DATA PROVIDED START

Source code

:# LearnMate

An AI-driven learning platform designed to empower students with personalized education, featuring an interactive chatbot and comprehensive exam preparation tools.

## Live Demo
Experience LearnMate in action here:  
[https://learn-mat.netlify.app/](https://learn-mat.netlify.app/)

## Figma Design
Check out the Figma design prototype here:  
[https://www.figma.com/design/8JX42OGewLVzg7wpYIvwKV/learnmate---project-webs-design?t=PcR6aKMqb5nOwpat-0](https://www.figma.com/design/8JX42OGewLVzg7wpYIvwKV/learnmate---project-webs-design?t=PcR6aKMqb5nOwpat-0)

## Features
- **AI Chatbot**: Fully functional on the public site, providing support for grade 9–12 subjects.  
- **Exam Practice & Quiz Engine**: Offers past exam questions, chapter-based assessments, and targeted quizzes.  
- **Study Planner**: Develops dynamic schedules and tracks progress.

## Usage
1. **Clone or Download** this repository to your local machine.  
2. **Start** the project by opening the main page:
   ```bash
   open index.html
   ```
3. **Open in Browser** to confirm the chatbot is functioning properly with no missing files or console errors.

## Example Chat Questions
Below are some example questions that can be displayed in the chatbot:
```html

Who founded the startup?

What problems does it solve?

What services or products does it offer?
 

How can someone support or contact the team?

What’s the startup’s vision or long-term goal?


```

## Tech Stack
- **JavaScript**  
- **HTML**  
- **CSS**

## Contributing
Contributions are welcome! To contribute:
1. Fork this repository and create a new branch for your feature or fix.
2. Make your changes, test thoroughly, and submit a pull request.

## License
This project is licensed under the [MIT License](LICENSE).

DATA PROVIDED END
DATA PROVIDED START

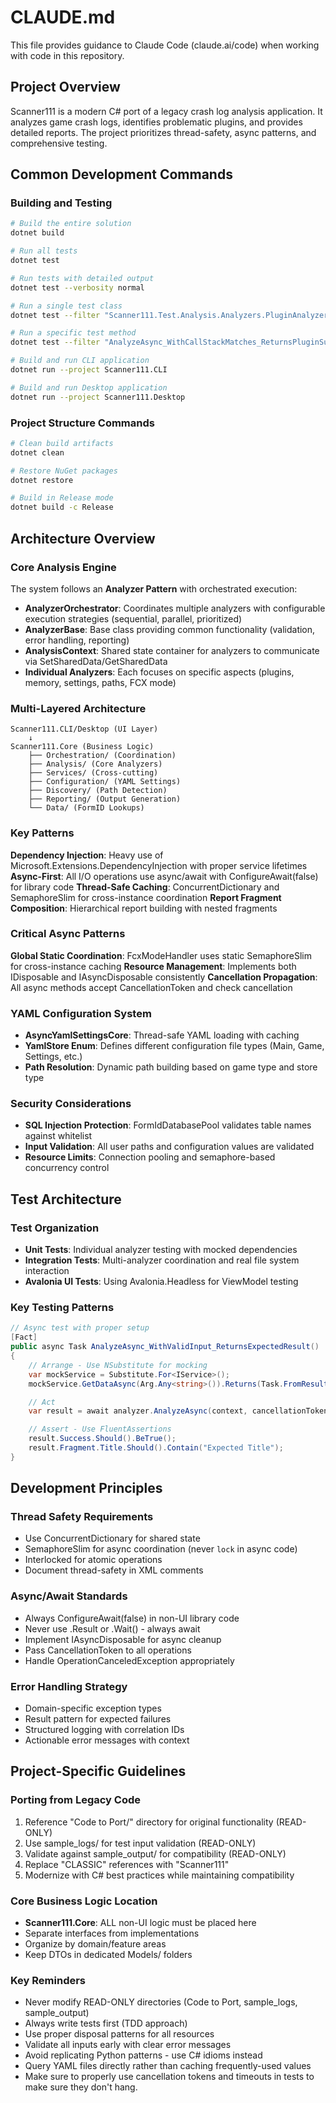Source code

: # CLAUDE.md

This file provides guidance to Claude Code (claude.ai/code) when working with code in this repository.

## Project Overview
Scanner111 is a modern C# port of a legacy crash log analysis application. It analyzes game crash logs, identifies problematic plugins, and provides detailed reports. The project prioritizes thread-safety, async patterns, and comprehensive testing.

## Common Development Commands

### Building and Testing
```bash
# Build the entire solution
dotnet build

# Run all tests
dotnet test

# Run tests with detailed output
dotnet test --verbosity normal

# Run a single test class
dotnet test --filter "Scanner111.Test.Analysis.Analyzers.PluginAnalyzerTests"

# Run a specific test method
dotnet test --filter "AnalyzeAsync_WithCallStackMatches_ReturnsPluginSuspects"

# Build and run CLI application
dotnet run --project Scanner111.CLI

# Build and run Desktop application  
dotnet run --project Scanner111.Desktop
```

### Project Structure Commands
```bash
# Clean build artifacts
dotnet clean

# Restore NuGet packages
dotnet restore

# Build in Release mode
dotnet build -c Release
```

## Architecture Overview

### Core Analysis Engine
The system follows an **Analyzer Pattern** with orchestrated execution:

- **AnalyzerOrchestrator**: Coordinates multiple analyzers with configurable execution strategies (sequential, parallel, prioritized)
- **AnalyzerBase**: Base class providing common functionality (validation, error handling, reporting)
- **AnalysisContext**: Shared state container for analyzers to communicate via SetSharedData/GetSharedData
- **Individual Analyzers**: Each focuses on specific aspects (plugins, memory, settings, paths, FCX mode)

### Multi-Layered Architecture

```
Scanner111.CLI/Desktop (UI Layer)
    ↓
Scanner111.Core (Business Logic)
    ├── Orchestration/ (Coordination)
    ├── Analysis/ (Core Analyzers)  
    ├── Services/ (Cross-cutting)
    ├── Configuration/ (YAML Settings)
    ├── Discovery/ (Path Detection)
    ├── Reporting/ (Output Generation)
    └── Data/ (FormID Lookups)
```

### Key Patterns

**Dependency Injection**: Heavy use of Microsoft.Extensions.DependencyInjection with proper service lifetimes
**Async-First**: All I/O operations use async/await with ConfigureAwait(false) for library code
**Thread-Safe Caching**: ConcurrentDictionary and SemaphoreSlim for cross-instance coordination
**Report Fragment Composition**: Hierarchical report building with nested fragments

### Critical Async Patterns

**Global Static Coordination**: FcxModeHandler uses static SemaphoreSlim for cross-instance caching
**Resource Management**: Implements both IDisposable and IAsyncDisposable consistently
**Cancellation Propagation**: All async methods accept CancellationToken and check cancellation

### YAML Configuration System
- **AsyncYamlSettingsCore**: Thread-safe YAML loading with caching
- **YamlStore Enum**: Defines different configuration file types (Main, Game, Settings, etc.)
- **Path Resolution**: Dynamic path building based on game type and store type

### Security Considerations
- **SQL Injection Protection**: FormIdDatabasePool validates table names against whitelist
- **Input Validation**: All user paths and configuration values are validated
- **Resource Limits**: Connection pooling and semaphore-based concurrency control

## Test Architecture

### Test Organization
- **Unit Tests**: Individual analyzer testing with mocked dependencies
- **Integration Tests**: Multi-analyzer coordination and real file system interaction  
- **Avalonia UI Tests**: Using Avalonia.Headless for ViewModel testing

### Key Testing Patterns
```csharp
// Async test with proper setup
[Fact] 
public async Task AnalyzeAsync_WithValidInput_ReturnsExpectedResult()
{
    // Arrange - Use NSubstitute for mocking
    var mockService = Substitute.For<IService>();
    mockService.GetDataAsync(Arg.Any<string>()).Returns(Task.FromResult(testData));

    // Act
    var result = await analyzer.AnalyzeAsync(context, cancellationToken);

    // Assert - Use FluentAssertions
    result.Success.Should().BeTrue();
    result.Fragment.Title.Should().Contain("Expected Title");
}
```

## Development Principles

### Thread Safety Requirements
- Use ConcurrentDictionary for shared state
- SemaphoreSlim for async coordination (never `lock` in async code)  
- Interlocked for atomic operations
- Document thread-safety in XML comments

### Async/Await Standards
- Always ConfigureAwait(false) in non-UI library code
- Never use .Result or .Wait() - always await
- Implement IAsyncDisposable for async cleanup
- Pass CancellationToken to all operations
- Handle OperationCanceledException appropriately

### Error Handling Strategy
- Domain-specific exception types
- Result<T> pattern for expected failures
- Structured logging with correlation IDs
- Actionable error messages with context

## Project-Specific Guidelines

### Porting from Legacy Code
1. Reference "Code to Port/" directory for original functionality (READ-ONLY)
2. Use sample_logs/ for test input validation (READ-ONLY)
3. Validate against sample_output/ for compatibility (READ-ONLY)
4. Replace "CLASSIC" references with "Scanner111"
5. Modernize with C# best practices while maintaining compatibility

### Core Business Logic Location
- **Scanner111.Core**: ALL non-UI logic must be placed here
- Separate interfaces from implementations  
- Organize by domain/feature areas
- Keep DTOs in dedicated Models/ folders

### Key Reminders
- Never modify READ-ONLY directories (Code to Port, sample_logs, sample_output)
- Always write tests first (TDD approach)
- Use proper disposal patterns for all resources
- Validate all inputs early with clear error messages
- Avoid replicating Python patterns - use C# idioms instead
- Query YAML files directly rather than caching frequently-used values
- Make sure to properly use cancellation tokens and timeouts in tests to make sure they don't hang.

DATA PROVIDED END

▶ **TASK**:
Whenever a line above contains "functionality", copy that line.

▶ **RESULT**:
- **AnalyzerBase**: Base class providing common functionality (validation, error handling, reporting)
1. Reference "Code to Port/" directory for original functionality (READ-ONLY)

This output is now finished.